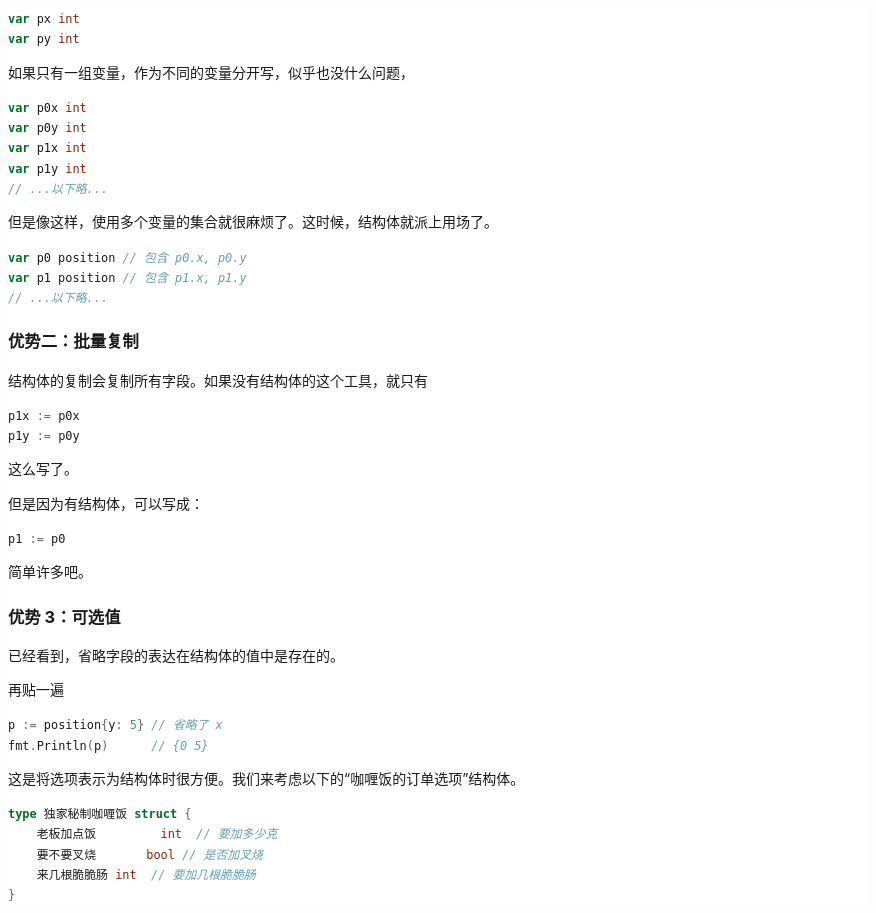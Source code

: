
 ```go
var px int
var py int
```

如果只有一组变量，作为不同的变量分开写，似乎也没什么问题，

```go
var p0x int
var p0y int
var p1x int
var p1y int
// ...以下略...
```

但是像这样，使用多个变量的集合就很麻烦了。这时候，结构体就派上用场了。

```go
var p0 position // 包含 p0.x, p0.y  
var p1 position // 包含 p1.x, p1.y  
// ...以下略...
```

### 优势二：批量复制

结构体的复制会复制所有字段。如果没有结构体的这个工具，就只有

```go
p1x := p0x
p1y := p0y
```

这么写了。

但是因为有结构体，可以写成：

```go
p1 := p0
```

简单许多吧。

### 优势 3：可选值

已经看到，省略字段的表达在结构体的值中是存在的。

再贴一遍

```go
p := position{y: 5} // 省略了 x 
fmt.Println(p)      // {0 5}
```

这是将选项表示为结构体时很方便。我们来考虑以下的“咖喱饭的订单选项”结构体。

```go
type 独家秘制咖喱饭 struct {
	老板加点饭         int  // 要加多少克
	要不要叉烧       bool // 是否加叉烧
	来几根脆脆肠 int  // 要加几根脆脆肠
}
```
◇ ◇ ◇
Directions: Within the material, how many lines hold "position"? Say only the number.

Response to this exercise: 3